Innovative New Approach Sequences One Million Single Cells in Parallel

Single-cell sequencing is helping scientists understand cell type-specific gene expression, the workings of the regulatory network and a host of other biological challenges, but it has been limited by the number of samples that can be analyzed at once and the number of cells per sample that researchers can look at, as well as the need for expensive instrumentation.

Parse Biosciences aims to solve that challenge with a multiplexed approach that enables 96 samples and a total of 1 million single cells to be analyzed in parallel without the need for specialized lab instruments. The 10-fold increase from the 100,000-cell kit it announced last February “is inherent to the technology and the way we do single-cell sequencing,” Alex Rosenberg, Ph.D., CEO and co-founder of Parse Biosciences, told BioSpace.

The company unveiled its new tool, the Evercode Whole Transciptome Mega, Wednesday at the annual American Society for Human Genetics meeting. 

Rather than linear calling, which labels each cell with a separate identifier, “We use split-pool combinatorial barcoding, which allows exponential scaling.

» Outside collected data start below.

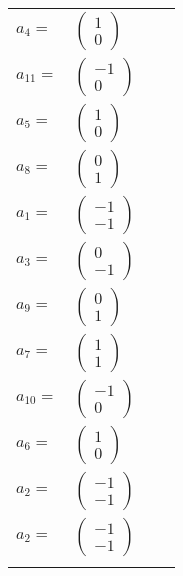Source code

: \documentclass[1p]{elsarticle_modified}
\theoremstyle{definition}
\begin{document}
\begin{tabular}{m{7pt} m{180pt} m{7pt} m{180pt} }
\flushright $a_{4}=$&$\begin{pmatrix}1\\0\end{pmatrix}$ \\
\flushright $a_{11}=$&$\begin{pmatrix}-1\\0\end{pmatrix}$ \\
\flushright $a_{5}=$&$\begin{pmatrix}1\\0\end{pmatrix}$ \\
\flushright $a_{8}=$&$\begin{pmatrix}0\\1\end{pmatrix}$ \\
\flushright $a_{1}=$&$\begin{pmatrix}-1\\-1\end{pmatrix}$ \\
\flushright $a_{3}=$&$\begin{pmatrix}0\\-1\end{pmatrix}$ \\
\flushright $a_{9}=$&$\begin{pmatrix}0\\1\end{pmatrix}$ \\
\flushright $a_{7}=$&$\begin{pmatrix}1\\1\end{pmatrix}$ \\
\flushright $a_{10}=$&$\begin{pmatrix}-1\\0\end{pmatrix}$ \\
\flushright $a_{6}=$&$\begin{pmatrix}1\\0\end{pmatrix}$ \\
\flushright $a_{2}=$&$\begin{pmatrix}-1\\-1\end{pmatrix}$\\ \flushright $a_{2}=$&$\begin{pmatrix}-1\\-1\end{pmatrix}$\\&\end{tabular}
\end{document}
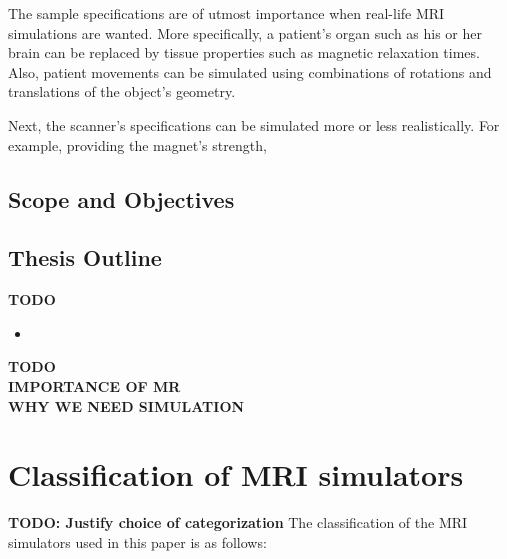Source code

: \documentclass[11pt]{article}
\begin{document}
The sample specifications are of utmost importance when real-life MRI 
simulations are wanted. More specifically, a patient's organ such as 
his or her brain can be replaced by tissue properties such as magnetic 
relaxation times. Also, patient movements can be simulated using combinations of rotations and translations of the object's geometry. 

Next, the scanner's specifications can be simulated more or less 
realistically. For example, providing the magnet's strength,


\subsection{Scope and Objectives}

\subsection{Thesis Outline}

\textbf{TODO}
\begin{itemize}
	\item 
\end{itemize}


\textbf{TODO} \\
\textbf{IMPORTANCE OF MR} \\
\textbf{WHY WE NEED SIMULATION}


\section{Classification of MRI simulators}
\textbf{TODO: Justify choice of categorization}
The classification of the MRI simulators used in this paper is as 
follows:
\end{document}
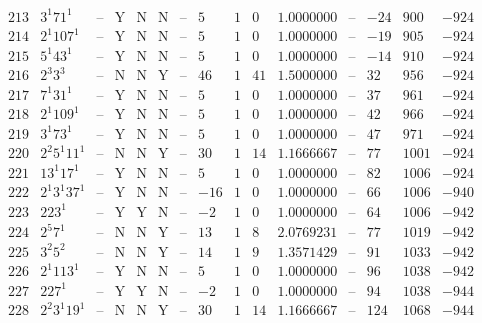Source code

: \documentclass[11pt,reqno,a4letter]{article}
\numberwithin{figure}{section}
\numberwithin{table}{section}
\theoremstyle{plain}
\numberwithin{theorem}{section}
\theoremstyle{definition}
\begin{document}
\begin{table}[h!]
\begin{equation*}
{\begin{array}{|cc|c|ccc|c|c|ccc|c|ccc}
 213 & 3^1 71^1 & \text{--} & \text{Y} & \text{N} & \text{N} & \text{--} & 5 & 1 & 0 & 1.0000000 & \text{--} & -24 & 900 & -924 \\
 214 & 2^1 107^1 & \text{--} & \text{Y} & \text{N} & \text{N} & \text{--} & 5 & 1 & 0 & 1.0000000 & \text{--} & -19 & 905 & -924 \\
 215 & 5^1 43^1 & \text{--} & \text{Y} & \text{N} & \text{N} & \text{--} & 5 & 1 & 0 & 1.0000000 & \text{--} & -14 & 910 & -924 \\
 216 & 2^3 3^3 & \text{--} & \text{N} & \text{N} & \text{Y} & \text{--} & 46 & 1 & 41 & 1.5000000 & \text{--} & 32 & 956 & -924 \\
 217 & 7^1 31^1 & \text{--} & \text{Y} & \text{N} & \text{N} & \text{--} & 5 & 1 & 0 & 1.0000000 & \text{--} & 37 & 961 & -924 \\
 218 & 2^1 109^1 & \text{--} & \text{Y} & \text{N} & \text{N} & \text{--} & 5 & 1 & 0 & 1.0000000 & \text{--} & 42 & 966 & -924 \\
 219 & 3^1 73^1 & \text{--} & \text{Y} & \text{N} & \text{N} & \text{--} & 5 & 1 & 0 & 1.0000000 & \text{--} & 47 & 971 & -924 \\
 220 & 2^2 5^1 11^1 & \text{--} & \text{N} & \text{N} & \text{Y} & \text{--} & 30 & 1 & 14 & 1.1666667 & \text{--} & 77 & 1001 & -924 \\
 221 & 13^1 17^1 & \text{--} & \text{Y} & \text{N} & \text{N} & \text{--} & 5 & 1 & 0 & 1.0000000 & \text{--} & 82 & 1006 & -924 \\
 222 & 2^1 3^1 37^1 & \text{--} & \text{Y} & \text{N} & \text{N} & \text{--} & -16 & 1 & 0 & 1.0000000 & \text{--} & 66 & 1006 & -940 \\
 223 & 223^1 & \text{--} & \text{Y} & \text{Y} & \text{N} & \text{--} & -2 & 1 & 0 & 1.0000000 & \text{--} & 64 & 1006 & -942 \\
 224 & 2^5 7^1 & \text{--} & \text{N} & \text{N} & \text{Y} & \text{--} & 13 & 1 & 8 & 2.0769231 & \text{--} & 77 & 1019 & -942 \\
 225 & 3^2 5^2 & \text{--} & \text{N} & \text{N} & \text{Y} & \text{--} & 14 & 1 & 9 & 1.3571429 & \text{--} & 91 & 1033 & -942 \\
 226 & 2^1 113^1 & \text{--} & \text{Y} & \text{N} & \text{N} & \text{--} & 5 & 1 & 0 & 1.0000000 & \text{--} & 96 & 1038 & -942 \\
 227 & 227^1 & \text{--} & \text{Y} & \text{Y} & \text{N} & \text{--} & -2 & 1 & 0 & 1.0000000 & \text{--} & 94 & 1038 & -944 \\
 228 & 2^2 3^1 19^1 & \text{--} & \text{N} & \text{N} & \text{Y} & \text{--} & 30 & 1 & 14 & 1.1666667 & \text{--} & 124 & 1068 & -944 \\

\end{array}}
\end{equation*}
\end{table}
\end{document}
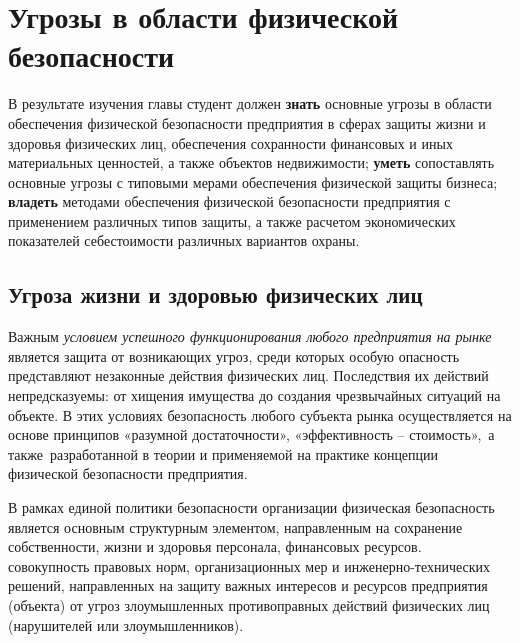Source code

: \documentclass[a4paper,12pt,fleqn]{article} %
\author{}
\title{}
\date{}
\begin{document}
	
\tableofcontents

\newpage


\section{Угрозы в области физической безопасности}

\begin{tcolorbox}[colback=blue!40!red!10!,colframe=blue!40!red]

В результате изучения главы студент должен \textbf{знать} основные угрозы в области обеспечения физической безопасности предприятия в сферах защиты жизни и здоровья физических лиц, обеспечения сохранности финансовых и иных материальных ценностей, а также объектов недвижимости; \textbf{уметь} сопоставлять основные угрозы с типовыми мерами обеспечения физической защиты бизнеса; \textbf{владеть} методами обеспечения физической безопасности предприятия с применением различных типов защиты, а также расчетом экономических показателей себестоимости различных вариантов охраны.

\end{tcolorbox}


\subsection{Угроза жизни и здоровью физических лиц}

Важным \textit{условием успешного функционирования любого предприятия на рынке} является защита от возникающих угроз, среди которых особую опасность представляют незаконные действия физических лиц. Последствия их действий непредсказуемы: от хищения имущества до создания чрезвычайных ситуаций на объекте. В этих условиях безопасность любого субъекта рынка осуществляется на основе принципов «разумной достаточности», «эффективность – стоимость», а также разработанной в теории и применяемой на практике концепции физической безопасности предприятия.

В рамках единой политики безопасности организации физическая безопасность является основным структурным элементом, направленным на сохранение собственности, жизни и здоровья персонала, финансовых ресурсов.\\

 {совокупность правовых норм, организационных мер и инженерно-технических решений, направленных на защиту важных интересов и ресурсов предприятия (объекта) от угроз злоумышленных противоправных действий физических лиц (нарушителей или злоумышленников).}
\end{document}
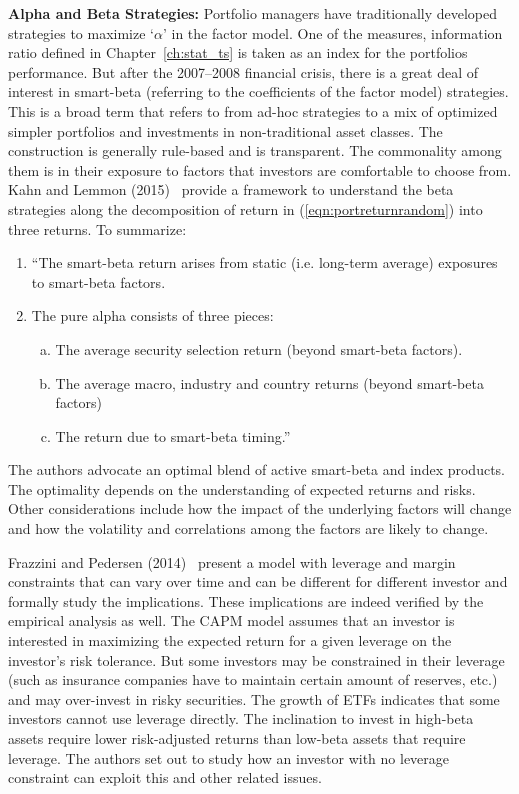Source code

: \noindent\textbf{Alpha and Beta Strategies:} Portfolio managers have traditionally developed strategies to maximize `$\alpha$' in the factor model. One of the measures, information ratio defined in Chapter~\ref{ch:stat_ts} is taken as an index for the portfolios performance. But after the 2007--2008 financial crisis, there is a great deal of interest in smart-beta (referring to the coefficients of the factor model) strategies. This is a broad term that refers to from ad-hoc strategies to a mix of optimized simpler portfolios and investments in non-traditional asset classes. The construction is generally rule-based and is transparent. The commonality among them is in their exposure to factors that investors are comfortable to choose from. Kahn and Lemmon (2015)~\cite{lemmon} provide a framework to understand the beta strategies along the decomposition of return in (\ref{eqn:portreturnrandom}) into three returns. To summarize:
	\begin{enumerate}[--]
	\item ``The smart-beta return arises from static (i.e. long-term average) exposures to smart-beta factors.
	\item The pure alpha consists of three pieces:
		\begin{enumerate}[a.]
		\item The average security selection return (beyond smart-beta factors).
		\item The average macro, industry and country returns (beyond smart-beta factors)
		\item The return due to smart-beta timing.''
		\end{enumerate}
	\end{enumerate}
The authors advocate an optimal blend of active smart-beta and index products. The optimality depends on the understanding of expected returns and risks. Other considerations include how the impact of the underlying factors will change and how the volatility and correlations among the factors are likely to change. 


Frazzini and Pedersen (2014)~\cite{frazped} present a model with leverage and margin constraints that can vary over time and can be different for different investor and formally study the implications. These implications are indeed verified by the empirical analysis as well. The CAPM model assumes that an investor is interested in maximizing the expected return for a given leverage on the investor's risk tolerance. But some investors may be constrained in their leverage (such as insurance companies have to maintain certain amount of reserves, etc.) and may over-invest in risky securities. The growth of ETFs indicates that some investors cannot use leverage directly. The inclination to invest in high-beta assets require lower risk-adjusted returns than low-beta assets that require leverage. The authors set out to study how an investor with no leverage constraint can exploit this and other related issues. 


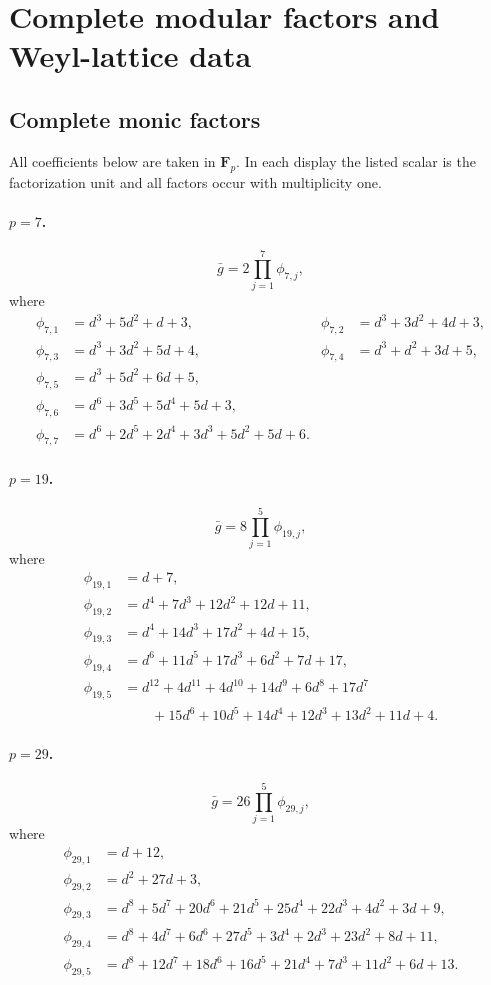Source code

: \section{Complete modular factors and Weyl-lattice data}
\label{app:modular-data}

\subsection{Complete monic factors}

All coefficients below are taken in \(\mathbf F_p\).  In each display the
listed scalar is the factorization unit and all factors occur with
multiplicity one.

\paragraph{\(p=7\).}
\[
 \bar g=2\prod_{j=1}^{7}\phi_{7,j},
\]
where
\begin{align*}
\phi_{7,1}&=d^3+5d^2+d+3,&
\phi_{7,2}&=d^3+3d^2+4d+3,\\
\phi_{7,3}&=d^3+3d^2+5d+4,&
\phi_{7,4}&=d^3+d^2+3d+5,\\
\phi_{7,5}&=d^3+5d^2+6d+5,\\
\phi_{7,6}&=d^6+3d^5+5d^4+5d+3,\\
\phi_{7,7}&=d^6+2d^5+2d^4+3d^3+5d^2+5d+6.
\end{align*}

\paragraph{\(p=19\).}
\[
 \bar g=8\prod_{j=1}^{5}\phi_{19,j},
\]
where
\begin{align*}
\phi_{19,1}&=d+7,\\
\phi_{19,2}&=d^4+7d^3+12d^2+12d+11,\\
\phi_{19,3}&=d^4+14d^3+17d^2+4d+15,\\
\phi_{19,4}&=d^6+11d^5+17d^3+6d^2+7d+17,\\
\phi_{19,5}&=d^{12}+4d^{11}+4d^{10}+14d^9+6d^8+17d^7\\
&\qquad+15d^6+10d^5+14d^4+12d^3+13d^2+11d+4.
\end{align*}

\paragraph{\(p=29\).}
\[
 \bar g=26\prod_{j=1}^{5}\phi_{29,j},
\]
where
\begin{align*}
\phi_{29,1}&=d+12,\\
\phi_{29,2}&=d^2+27d+3,\\
\phi_{29,3}&=d^8+5d^7+20d^6+21d^5+25d^4+22d^3+4d^2+3d+9,\\
\phi_{29,4}&=d^8+4d^7+6d^6+27d^5+3d^4+2d^3+23d^2+8d+11,\\
\phi_{29,5}&=d^8+12d^7+18d^6+16d^5+21d^4+7d^3+11d^2+6d+13.
\end{align*}

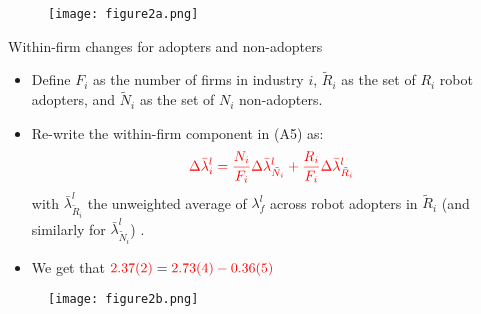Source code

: \documentclass[notes=show]{beamer}
\begin{document}
\newpage
\begin{center}
\vspace*{0.2cm}
\begin{figure}
\texttt{[image: figure2a.png]}
\end{figure} 
\end{center}
\newpage

\begin{frame}{Within-firm changes for adopters and non-adopters}
\begin{itemize}
\item Define $F_{i}$ as the number of firms in industry $i$, $\tilde{R}_{i}$ as the set of $R_{i}$ robot adopters, and $ \tilde{N}_{i} $ as the set of $N_{i}$ non-adopters. \medskip
\item Re-write the within-firm component in (A5) as:
\[
\color{red} \Delta \bar{\lambda}_{i}^{l} = \frac{N_{i}}{F_{i}} \Delta \bar{\lambda}_{\tilde{N}_{i}}^{l} + \frac{R_{i}}{F_{i}} \Delta \bar{\lambda}_{\tilde{R}_{i}}^{l}
\]
with $ \bar{\lambda}_{\tilde{R}_{i}}^{l} $ the unweighted average of $ \lambda_{f}^{l} $ across robot adopters in $\tilde{R}_{i}$ (and similarly for $ \bar{\lambda}_{\tilde{N}_{i}}^{l} $) \medskip.
\item We get that $ \color{red} 2.37 \text{(2)} \color{black} = \color{red} 2.73 \text{(4)} \color{red} -0.36 \text{(5)} $
\end{itemize}
\end{frame}

\newpage
\begin{center}
\vspace*{0.2cm}
\begin{figure}
\texttt{[image: figure2b.png]}
\end{figure} 
\end{center}
\newpage
\end{document}
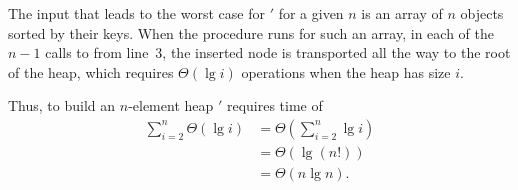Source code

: The input that leads to the worst case for $'$ for a given $n$ is an array of $n$ objects sorted by their keys.
When the procedure runs for such an array, in each of the $n-1$ calls to  from line~3, the inserted node is transported all the way to the root of the heap, which requires $\Theta(\lg i)$ operations when the heap has size $i$.

Thus, to build an $n$-element heap $'$ requires time of
\begin{align*}
    \sum_{i=2}^n\Theta(\lg i) &= \Theta\left(\sum_{i=2}^n\lg i\right) \\
    &= \Theta(\lg(n!)) \\
    &= \Theta(n\lg n).
\end{align*}
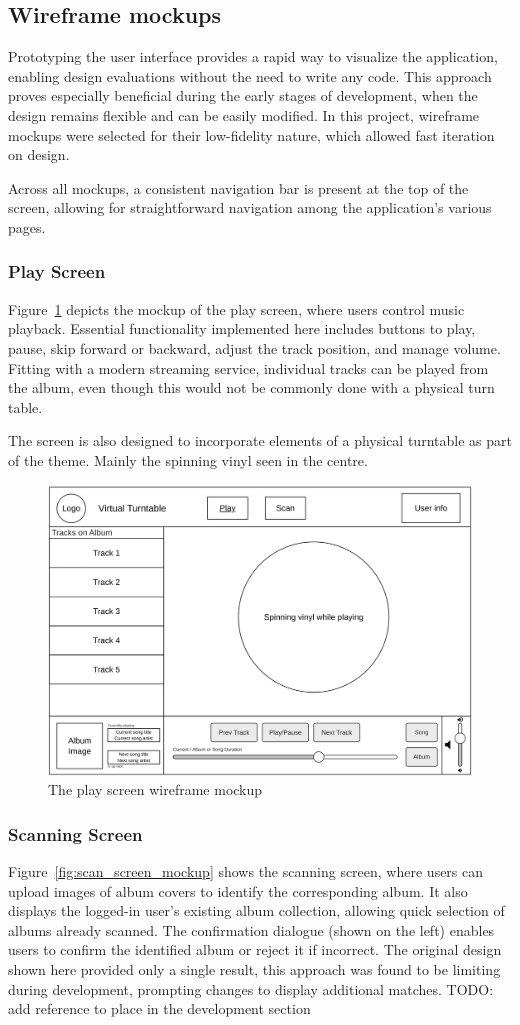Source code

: \subsection{Wireframe mockups}
Prototyping the user interface provides a rapid way to visualize the application, enabling design evaluations without the need to write any code. This approach proves especially beneficial during the early stages of development, when the design remains flexible and can be easily modified. In this project, wireframe mockups were selected for their low-fidelity nature, which allowed fast iteration on design.

Across all mockups, a consistent navigation bar is present at the top of the screen, allowing for straightforward navigation among the application's various pages.

\subsubsection{Play Screen}
Figure~\ref{fig:play_screen_mockup} depicts the mockup of the play screen, where users control music playback. Essential functionality implemented here includes buttons to play, pause, skip forward or backward, adjust the track position, and manage volume. Fitting with a modern streaming service, individual tracks can be played from the album, even though this would not be commonly done with a physical turn table.

The screen is also designed to incorporate elements of a physical turntable as part of the theme. Mainly the spinning vinyl seen in the centre.
\begin{figure} [H]
    \centering
    \includegraphics[width=0.6\linewidth]{figures/play_screen_mockup.png}
    \caption{The play screen wireframe mockup}
    \label{fig:play_screen_mockup}
\end{figure}

\subsubsection{Scanning Screen}
Figure~\ref{fig:scan_screen_mockup} shows the scanning screen, where users can upload images of album covers to identify the corresponding album. It also displays the logged-in user’s existing album collection, allowing quick selection of albums already scanned. The confirmation dialogue (shown on the left) enables users to confirm the identified album or reject it if incorrect. The original design shown here provided only a single result, this approach was found to be limiting during development, prompting changes to display additional matches. TODO: add reference to place in the development section

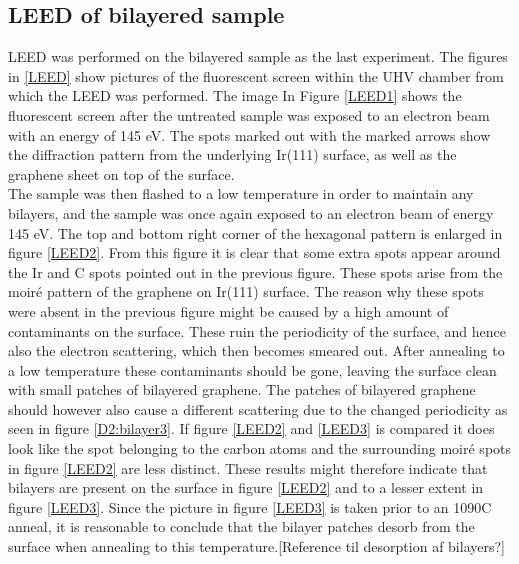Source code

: \subsection{LEED of bilayered sample}
LEED was performed on the bilayered sample as the last experiment. The figures in \ref{LEED} show pictures of the fluorescent screen within the UHV chamber from which the LEED was performed. The image In Figure \ref{LEED1} shows the fluorescent screen after the untreated sample was exposed to an electron beam with an energy of 145 eV. The spots marked out with the marked arrows show the diffraction pattern from the underlying Ir(111) surface, as well as the graphene sheet on top of the surface.\cite{1367-2630-10-4-043033}\\
The sample was then flashed to a low temperature in order to maintain any bilayers, and the sample was once again exposed to an electron beam of energy 145 eV. The top and bottom right corner of the hexagonal pattern is enlarged in figure \ref{LEED2}. From this figure it is clear that some extra spots appear around the Ir and C spots pointed out in the previous figure. These spots arise from the moiré pattern of the graphene on Ir(111) surface. The reason why these spots were absent in the previous figure might be caused by a high amount of contaminants on the surface. These ruin the periodicity of the surface, and hence also the electron scattering, which then becomes smeared out. After annealing to a low temperature these contaminants should be gone, leaving the surface clean with small patches of bilayered graphene. The patches of bilayered graphene should however also cause a different scattering due to the changed periodicity as seen in figure \ref{D2:bilayer3}. If figure \ref{LEED2} and \ref{LEED3} is compared it does look like the spot belonging to the carbon atoms and the surrounding moiré spots in figure \ref{LEED2} are less distinct. These results might therefore indicate that bilayers are present on the surface in figure \ref{LEED2} and to a lesser extent in figure \ref{LEED3}. Since the picture in figure \ref{LEED3} is taken prior to an 1090\degree C anneal, it is reasonable to conclude that the bilayer patches desorb from the surface when annealing to this temperature.[Reference til desorption af bilayers?]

We label each with a combination of bar codes. Consequently, the number of possible bar codes is multiplicative,” Rosenberg said.

For the Evercode Mega (the 1 million cell kit), he explained, there are four rounds of cDNA bar-coding followed by a fourth consisting solely of 16 PCR reactions. “That yields about 14 million possible combinations – 96x96x96x16 – which results in a very low probability that any single cell will receive the same combination of barcodes,” he explained. In practice, there is a 3.2% doublet rate per million cells, which Rosenberg said is lower than traditional single-cell sequencing technology.

The kits broaden the reach of single-cell sequencing to users such as key opinion leaders as well as grad students and post-docs who may not have ever worked with it before. “We want to make it accessible so people can get started easily,” Rosenberg said. The Evercode Mini kit, a smaller-scale kit that allows researchers to sequence up to 10,000 cells, accomplishes that, with a lower cost.

One of the key features of Parse Biosciences’ approach to single-cell sequencing is the ability to fix and freeze samples and run them later. Consequently, samples that are collected on different days can be stored for up to six months and run together in a single experiment. “At the end of the workflow, they have something they can sequence on an Illumina or other gene sequencer. Parse also provides analytics software,” he added.

Traditional single-cell sequencing methods don’t allow for sequencing at a later date, Rosenberg pointed out. “Single-cell droplet solutions aren’t robust with fixed samples, so researchers get a biological sample, dissociate it into single cells, and have to start their tests immediately. Sometimes that means starting a long workflow in the middle of the night, so the flexibility our solutions give to take samples, freeze them and sequence them later is hugely valuable.”

Sensitivity – defined as the number of genes or transcripts you can detect per cell – is high. “Sensitivity ultimately depends on the sample type and the quantity of RNA in the cell type, but we typically can detect 10,000 genes per cell,” Rosenberg said. That’s ample to discriminate between the various call types.

Rosenberg and co-founder Charlie Roco, Ph.D., CTO, formed Parse Biosciences soon after completing their post-doctoral work in 2018, largely in response to demands from scientists.  “We developed the original technology while at the University of Washington. Once we started giving talks and our paper (describing the technology) was published in Science that year, a huge number of people began talking to us about how to do this in their own labs. 

“So,” Rosenberg continued, “we formed the company in response to all the people reaching out to us, needing to have better single-cell sequencing solutions. We’re focused on helping researchers accelerate their processes.” Currently, the young company has about 150 active customers across a wide breadth of applications, such as developmental biology, the development of cell atlases, drug discovery and screening on cell cultures and organoids, immunology, oncology and other research endeavors.

For the future, additional scalability and extended applications are on Rosenberg’s radar. “We’re excited about developing kits that are more applicable to specific fields of biology, and ways to make additional types of measurements of cells.” He is keeping the details within the company, but did point to a growing trend toward multiomics – “measuring multiple molecules in the cells.”

One thing is certain, he said. “If you want to understand biology, you have to understand it at the single-cell level.”